Cool problem. I love the way that real world problems challenge us to figure out to apply ML tooling.
As I understand your problem so far, it seems very applicable to neural networks. They should be able to capture the non-linearities in your problem domain quite well. The problem is just in characterising the problem domain.

I think a 2D CNN

Firstly, some clarifications that you might need to provide - but I’ll apply assumptions for now:

  1. As these are polygons, do they change in shape and size relative to each other or are they a regular grid? I’ll assume a regular grid for now - if that’s not the case, you may need to apply some interpolation in order to regularize your data to a regular grid.
  2. Are your polygons in 2D or 3D space? Can they be approximated to 2D space, or as a 2D manifold? Initially I’ll assume a flat 2D surface, but I’ll offer some adjustments to 2.5D manifolds afterwards.

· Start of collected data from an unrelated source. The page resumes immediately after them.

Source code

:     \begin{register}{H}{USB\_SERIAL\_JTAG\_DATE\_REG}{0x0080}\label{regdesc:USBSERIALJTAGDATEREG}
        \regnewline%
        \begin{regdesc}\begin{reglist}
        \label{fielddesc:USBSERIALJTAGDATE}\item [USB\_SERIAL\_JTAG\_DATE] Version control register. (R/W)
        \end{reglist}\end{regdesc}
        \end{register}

I reckon a 2D CNN is perfect for your job.
We treat each polygon as a single position, with its neighboring polygons as neighbouring positions.
CNNs nicely solve the problem of needing to calculate the local position’s values based on its neighbours, and then calculating the neighbour’s values based on the first position’s outcome too.

Step 1 - Preparing data for CNNs.
A loosely located set of polygons in 3D space isn’t suitable for CNNs. They were designed for images, and work best on data that is at least like an image. The first step is to take your diamond-oriented polygon arrangement and make it like a regular grid. Take diagonal paths through your polygon space, either approximating or interpolating as appropriate, ending up with a regular matrix of load values. Something like in the following image:

Each “pixel” is now represented as single decimal value.

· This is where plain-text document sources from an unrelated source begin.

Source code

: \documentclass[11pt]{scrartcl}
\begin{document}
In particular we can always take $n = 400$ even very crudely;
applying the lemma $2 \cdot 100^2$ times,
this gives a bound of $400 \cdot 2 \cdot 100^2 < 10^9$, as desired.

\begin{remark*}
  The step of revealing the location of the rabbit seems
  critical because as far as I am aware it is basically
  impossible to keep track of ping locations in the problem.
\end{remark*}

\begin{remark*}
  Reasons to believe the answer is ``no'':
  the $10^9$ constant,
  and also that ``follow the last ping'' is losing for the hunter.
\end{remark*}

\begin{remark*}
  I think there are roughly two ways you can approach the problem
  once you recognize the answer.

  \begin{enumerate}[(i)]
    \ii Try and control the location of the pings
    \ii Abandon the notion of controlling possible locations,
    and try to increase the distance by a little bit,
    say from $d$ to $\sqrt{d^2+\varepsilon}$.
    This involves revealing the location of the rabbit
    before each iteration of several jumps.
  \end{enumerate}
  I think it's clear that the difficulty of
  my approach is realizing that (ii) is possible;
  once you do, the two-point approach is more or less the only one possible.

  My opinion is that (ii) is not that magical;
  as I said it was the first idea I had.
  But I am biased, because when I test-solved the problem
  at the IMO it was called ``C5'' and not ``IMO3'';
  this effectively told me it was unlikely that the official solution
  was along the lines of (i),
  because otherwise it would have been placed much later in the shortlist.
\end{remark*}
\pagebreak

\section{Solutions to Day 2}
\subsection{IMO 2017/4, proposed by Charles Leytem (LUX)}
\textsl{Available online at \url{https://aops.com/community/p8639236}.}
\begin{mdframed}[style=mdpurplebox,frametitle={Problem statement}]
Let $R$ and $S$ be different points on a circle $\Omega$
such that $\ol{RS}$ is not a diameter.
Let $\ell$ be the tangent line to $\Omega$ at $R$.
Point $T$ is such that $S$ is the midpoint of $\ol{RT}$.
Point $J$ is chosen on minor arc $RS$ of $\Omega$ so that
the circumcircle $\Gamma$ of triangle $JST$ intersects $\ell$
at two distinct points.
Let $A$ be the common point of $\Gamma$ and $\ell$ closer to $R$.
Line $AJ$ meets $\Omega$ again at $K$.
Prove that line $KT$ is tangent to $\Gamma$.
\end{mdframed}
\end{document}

If your polygons differ significantly in size and location, then I’d probably suggest sampling at a higher resolution, but still producing an image tensor that is simply h x w x 1 shape (h=height,w=width).

  1. Output
    The output of your CNN is your heat value. Trained on your data set, after the same approximations/interpolations are applied.

Extension to 2.5D manifolds. If your polygon-to-polygon relative coordinates differ in 3D dimensions, and that third dimension is important in determining heat (eg: two surfaces closer together cause heat to dissipate between them), then you’ll need to apply that too. I’d suggest adding that as an extra layer of information on top of single load value that has been applied to our regularized grid. You’ll have to figure out the details, but I imagine something like a bump-map as used in computer graphics could approximate the relative proportion of expected surface-to-surface interactions.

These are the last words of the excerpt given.